+++ INPUT DATA

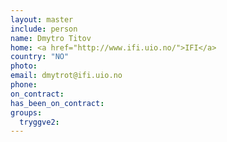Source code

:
 ```yaml
---
layout: master
include: person
name: Dmytro Titov
home: <a href="http://www.ifi.uio.no/">IFI</a>
country: "NO"
photo:
email: dmytrot@ifi.uio.no
phone:
on_contract:
has_been_on_contract:
groups:
  tryggve2:
---
```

++++++

Leaving the pictures out, transcribe the entries above exactly as written.

[OUTPUT FOR THIS TASK]
Source code

:
 ```yaml
---
layout: master
include: person
name: Dmytro Titov
home: <a href="http://www.ifi.uio.no/">IFI</a>
country: "NO"
photo:
email: dmytrot@ifi.uio.no
phone:
on_contract:
has_been_on_contract:
groups:
  tryggve2:
---
```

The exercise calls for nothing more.